June 5 (Bloomberg) -- U.S. Treasury 10-year notes broke their longest losing streak since October after the European Central Bank lowered interest rates with an unprecedented round of measures to ward off deflation, sparking a global rush for bonds.
Yields on the benchmark note fell for the first time in six days amid speculation the ECB’s move shows central banks are in no rush to withdraw record stimulus measures that have propped up demand for fixed-income assets. The rally in Treasuries comes a day before a report that economists forecast will show U.S. employment growth slowed in May. Bonds rose after the last two monthly employment reports were released.
“The relative-value favors U.S. dollar investments, given that the euro-zone is only beginning to embark on quantitative easing,” said Margaret Kerins, the Chicago-based head of fixed-income strategy at Bank of Montreal, one of 22 primary dealers that trade with the Federal Reserve. “The market is now focusing on payrolls tomorrow.”
The U.S. 10-year yield fell two basis points, or 0.02 percentage point, to 2.58 percent at 5 p.m. New York time, according to Bloomberg Bond Trader prices. It rose as high as 2.64 percent, the most since May 13. The 2.5 percent note maturing in May 2024 rose 5/32, or $1.56 per $1,000 face amount, to 99 9/32.
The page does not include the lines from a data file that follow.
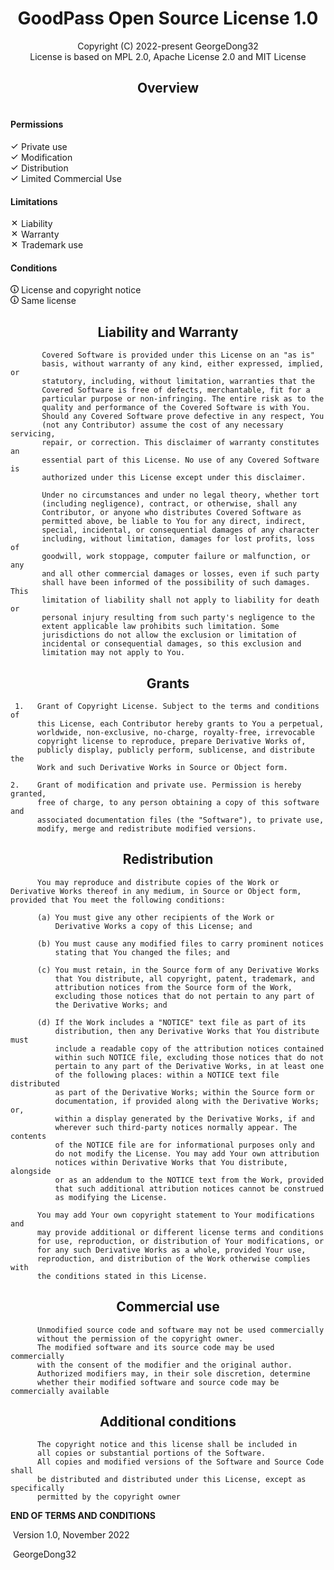 <h1 align=center>
    GoodPass Open Source License 1.0
</h1>
<p align=center>
    Copyright  (C) 2022-present  GeorgeDong32<br>
    License is based on MPL 2.0, Apache License 2.0 and MIT License
</p>
<h2 align=center>
    Overview
</h2>
<table class="Overview">
    <div class="permisions" style="float:left;width:350px;">
        <h4 class="ptitle">Permissions</h4>
        <div class="plist">
            <div class="text-small pl-3">
                <svg width="13" class="checksign" viewBox="0 0 16 16" version="1.1" height="13" aria-hidden="true">
                    <path fill-rule="evenodd" d="M13.78 4.22a.75.75 0 010 1.06l-7.25 7.25a.75.75 0 01-1.06 0L2.22 9.28a.75.75 0 011.06-1.06L6 10.94l6.72-6.72a.75.75 0 011.06 0z"></path>
                </svg>
                <span class="v-align-middle" title="The licensed material may be used and modified in private.">
                    Private use
                </span>
            </div>
            <div class="text-small pl-3">
                <svg width="13" class="checksign" viewBox="0 0 16 16" version="1.1" height="13" aria-hidden="true"><path fill-rule="evenodd" d="M13.78 4.22a.75.75 0 010 1.06l-7.25 7.25a.75.75 0 01-1.06 0L2.22 9.28a.75.75 0 011.06-1.06L6 10.94l6.72-6.72a.75.75 0 011.06 0z"></path></svg>
                <span class="v-align-middle" title="The licensed material may be modified.">
                    Modification
                </span>
            </div>
            <div class="text-small pl-3">
                <svg width="13" class="checksign" viewBox="0 0 16 16" version="1.1" height="13" aria-hidden="true"><path fill-rule="evenodd" d="M13.78 4.22a.75.75 0 010 1.06l-7.25 7.25a.75.75 0 01-1.06 0L2.22 9.28a.75.75 0 011.06-1.06L6 10.94l6.72-6.72a.75.75 0 011.06 0z"></path></svg>
                <span class="v-align-middle" title="The licensed material may be distributed.">
                    Distribution
                </span>
            </div>
            <div class="text-small pl-3">
                <svg width="13" class="checksign" viewBox="0 0 16 16" version="1.1" height="13" aria-hidden="true"><path fill-rule="evenodd" d="M13.78 4.22a.75.75 0 010 1.06l-7.25 7.25a.75.75 0 01-1.06 0L2.22 9.28a.75.75 0 011.06-1.06L6 10.94l6.72-6.72a.75.75 0 011.06 0z"></path></svg>
                <span class="v-align-middle" title="The licensed material and derivatives may be used for commercial purposes under copyright owner's permission.">
                    Limited Commercial Use
                </span>
            </div>
        </div>
    </div>
        <div class="limitations" style="float:left;width:300px;">
          <h4 class="ltitle">Limitations</h4>
          <div class="llist">
              <div class="l1">
                <svg width="13" class="crosssign" viewBox="0 0 16 16" version="1.1" height="13" aria-hidden="true"><path fill-rule="evenodd" d="M3.72 3.72a.75.75 0 011.06 0L8 6.94l3.22-3.22a.75.75 0 111.06 1.06L9.06 8l3.22 3.22a.75.75 0 11-1.06 1.06L8 9.06l-3.22 3.22a.75.75 0 01-1.06-1.06L6.94 8 3.72 4.78a.75.75 0 010-1.06z"></path></svg>
                <span class="v-align-middle" title="This license includes a limitation of liability.">
                  Liability
                </span>
              </div>
              <div class="l2">
                <svg width="13" class="crosssign" viewBox="0 0 16 16" version="1.1" height="13" aria-hidden="true"><path fill-rule="evenodd" d="M3.72 3.72a.75.75 0 011.06 0L8 6.94l3.22-3.22a.75.75 0 111.06 1.06L9.06 8l3.22 3.22a.75.75 0 11-1.06 1.06L8 9.06l-3.22 3.22a.75.75 0 01-1.06-1.06L6.94 8 3.72 4.78a.75.75 0 010-1.06z"></path></svg>
                <span class="v-align-middle" title="This license explicitly states that it does NOT provide any warranty.">
                  Warranty
                </span>
              </div>
              <div class="l3">
                <svg width="13" class="octicon octicon-x color-fg-danger ml-n3 v-align-middle" viewBox="0 0 16 16" version="1.1" height="13" aria-hidden="true"><path fill-rule="evenodd" d="M3.72 3.72a.75.75 0 011.06 0L8 6.94l3.22-3.22a.75.75 0 111.06 1.06L9.06 8l3.22 3.22a.75.75 0 11-1.06 1.06L8 9.06l-3.22 3.22a.75.75 0 01-1.06-1.06L6.94 8 3.72 4.78a.75.75 0 010-1.06z"></path></svg>
                <span class="v-align-middle" title="This license explicitly states that it does NOT grant trademark rights, even though licenses without such a statement probably do not grant any implicit trademark rights.">
                  Trademark use
                </span>
              </div>
          </div>
        </div>
        <div class="conditions" style="float:left;width:300px;">
          <h4 class="ctitle">Conditions</h4>
            <dic class="clist">
                <div class="c1">
                    <svg width="13" class="octicon octicon-info color-fg-accent ml-n3 v-align-middle" viewBox="0 0 16 16" version="1.1" height="13" aria-hidden="true"><path fill-rule="evenodd" d="M8 1.5a6.5 6.5 0 100 13 6.5 6.5 0 000-13zM0 8a8 8 0 1116 0A8 8 0 010 8zm6.5-.25A.75.75 0 017.25 7h1a.75.75 0 01.75.75v2.75h.25a.75.75 0 010 1.5h-2a.75.75 0 010-1.5h.25v-2h-.25a.75.75 0 01-.75-.75zM8 6a1 1 0 100-2 1 1 0 000 2z"></path></svg>
                    <span class="v-align-middle" title="A copy of the license and copyright notice must be included with the licensed material.">
                        License and copyright notice
                    </span>
                </div>
                <div class="text-small pl-3">
                <svg width="13" class="octicon octicon-info color-fg-accent ml-n3 v-align-middle" viewBox="0 0 16 16" version="1.1" height="13" aria-hidden="true"><path fill-rule="evenodd" d="M8 1.5a6.5 6.5 0 100 13 6.5 6.5 0 000-13zM0 8a8 8 0 1116 0A8 8 0 010 8zm6.5-.25A.75.75 0 017.25 7h1a.75.75 0 01.75.75v2.75h.25a.75.75 0 010 1.5h-2a.75.75 0 010-1.5h.25v-2h-.25a.75.75 0 01-.75-.75zM8 6a1 1 0 100-2 1 1 0 000 2z"></path></svg>
                <span class="v-align-middle" title="Modifications must be released under the same license when distributing the licensed material. In some cases a similar or related license may be used.">
                  Same license
                </span>
              </div>
            </div>
        </div>
</table>



<h2 align=center>
    Liability and Warranty
</h2>

```
       Covered Software is provided under this License on an "as is"       
       basis, without warranty of any kind, either expressed, implied, or  
       statutory, including, without limitation, warranties that the       
       Covered Software is free of defects, merchantable, fit for a        
       particular purpose or non-infringing. The entire risk as to the     
       quality and performance of the Covered Software is with You.        
       Should any Covered Software prove defective in any respect, You     
       (not any Contributor) assume the cost of any necessary servicing,   
       repair, or correction. This disclaimer of warranty constitutes an   
       essential part of this License. No use of any Covered Software is   
       authorized under this License except under this disclaimer.       
```

```
       Under no circumstances and under no legal theory, whether tort       
       (including negligence), contract, or otherwise, shall any            
       Contributor, or anyone who distributes Covered Software as           
       permitted above, be liable to You for any direct, indirect,          
       special, incidental, or consequential damages of any character       
       including, without limitation, damages for lost profits, loss of     
       goodwill, work stoppage, computer failure or malfunction, or any     
       and all other commercial damages or losses, even if such party       
       shall have been informed of the possibility of such damages. This    
       limitation of liability shall not apply to liability for death or    
       personal injury resulting from such party's negligence to the        
       extent applicable law prohibits such limitation. Some                
       jurisdictions do not allow the exclusion or limitation of            
       incidental or consequential damages, so this exclusion and           
       limitation may not apply to You.                                     
```

<h2 align=center>
    Grants
</h2>

```
 1.   Grant of Copyright License. Subject to the terms and conditions of
      this License, each Contributor hereby grants to You a perpetual,
      worldwide, non-exclusive, no-charge, royalty-free, irrevocable
      copyright license to reproduce, prepare Derivative Works of,
      publicly display, publicly perform, sublicense, and distribute the
      Work and such Derivative Works in Source or Object form.
```

```
2.    Grant of modification and private use. Permission is hereby granted, 
	  free of charge, to any person obtaining a copy of this software and 
	  associated documentation files (the "Software"), to private use, 
	  modify, merge and redistribute modified versions.
```

<h2 align=center>
    Redistribution
</h2>

```
	  You may reproduce and distribute copies of the Work or Derivative Works thereof in any medium, in Source or Object form, provided that You meet the following conditions:

      (a) You must give any other recipients of the Work or
          Derivative Works a copy of this License; and

      (b) You must cause any modified files to carry prominent notices
          stating that You changed the files; and

      (c) You must retain, in the Source form of any Derivative Works
          that You distribute, all copyright, patent, trademark, and
          attribution notices from the Source form of the Work,
          excluding those notices that do not pertain to any part of
          the Derivative Works; and

      (d) If the Work includes a "NOTICE" text file as part of its
          distribution, then any Derivative Works that You distribute must
          include a readable copy of the attribution notices contained
          within such NOTICE file, excluding those notices that do not
          pertain to any part of the Derivative Works, in at least one
          of the following places: within a NOTICE text file distributed
          as part of the Derivative Works; within the Source form or
          documentation, if provided along with the Derivative Works; or,
          within a display generated by the Derivative Works, if and
          wherever such third-party notices normally appear. The contents
          of the NOTICE file are for informational purposes only and
          do not modify the License. You may add Your own attribution
          notices within Derivative Works that You distribute, alongside
          or as an addendum to the NOTICE text from the Work, provided
          that such additional attribution notices cannot be construed
          as modifying the License.

      You may add Your own copyright statement to Your modifications and
      may provide additional or different license terms and conditions
      for use, reproduction, or distribution of Your modifications, or
      for any such Derivative Works as a whole, provided Your use,
      reproduction, and distribution of the Work otherwise complies with
      the conditions stated in this License.
```

<h2 align=center>
    Commercial use
</h2>

```
      Unmodified source code and software may not be used commercially 
      without the permission of the copyright owner. 
      The modified software and its source code may be used commercially 
      with the consent of the modifier and the original author.
      Authorized modifiers may, in their sole discretion, determine 
      whether their modified software and source code may be commercially available
```

<h2 align=center>
    Additional conditions
</h2>

```
	  The copyright notice and this license shall be included in 
	  all copies or substantial portions of the Software.
	  All copies and modified versions of the Software and Source Code shall 
	  be distributed and distributed under this License, except as specifically 
	  permitted by the copyright owner
```

**END OF TERMS AND CONDITIONS**

​																																													Version 1.0, November 2022

​																																																			GeorgeDong32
The 10-year note yield advanced the previous five days and has climbed 18 basis points since touching 2.4 percent on May 29, the lowest level since June 2013.
Benchmark U.S. 10-year notes yield 1.18 percentage points more than 10-year German bunds, helping fuel demand for Treasuries on a relative-value basis. The gap was 1.21 percentage points on April 17, which was the most since October 2005, amid the Fed’s push to raise interest rates by 0.25 percentage point at 17 consecutive meetings before stopping at 5.25 percent in June 2006.
Treasuries dropped briefly as the ECB President Mario Draghi cut the deposit rate to minus 0.1 percent and said the bank will introduce new, “targeted” offerings of liquidity to banks to encourage them to lend money to the real economy. Officials will also start work on purchases of asset-backed securities, he said.
“We decided on a combination of measures to provide additional monetary policy accommodation and to support lending to the real economy,” Draghi told reporters in Frankfurt.
U.S. two-year yields at 0.38 percent were about 33 basis points more than those on similar-maturity German debt, almost the widest since 2007, according to closing-price data compiled by Bloomberg.
“It helps send the message that central banks around the world are more concerned with deflation than inflation,” said Kathy Jones, a fixed-income strategist at Charles Schwab & Co. in New York. “For us, it means a steeper yield curve.”
Schwab recommends clients hold Treasuries as part of their core fixed-income portfolios.
The Fed is tapering its monthly asset purchases as officials debate an exit to its ultra-loose monetary policy. The central bank will announce its next policy decision on June 18 after signaling at its April 29-30 meeting that low rates would persist for a “considerable time.”
Futures prices put the likelihood the Fed will start raising borrowing costs by its June 2015 at 40 percent, based on trading on the CME Group Inc.’s exchange. The chances of a central-bank increase are 60 percent by its July 2015 meeting, the data show.
Treasuries fell earlier after the four-week average for jobless claims fell to 310,250 in the period ended May 31, the lowest since June 2007, a Labor Department report showed in Washington. The number of applications last week climbed to 312,000 from 304,000, in line with the median forecast of economists surveyed by Bloomberg.
A U.S. Labor Department’s nonfarm payrolls report tomorrow will show employers added 215,000 jobs in May, according to the median forecast in a Bloomberg News survey of 91 economists, down from April’s 288,000 gain that was the most since January 2012.
Treasuries still rose three basis points after the May 2 payrolls report, as average hourly earnings remained unchanged in April compared with a median forecast for a 0.2 percent increase. U.S. government debt also advanced on April 4, after March gains trailed forecasts. U.S. government debt fell March 7 on a stronger-than-estimated increase in employment.
The Bank of America Merrill Lynch MOVE Index, which measures price swings based on options, climbed four basis points to 64.9 basis points yesterday, the biggest gain since April 2.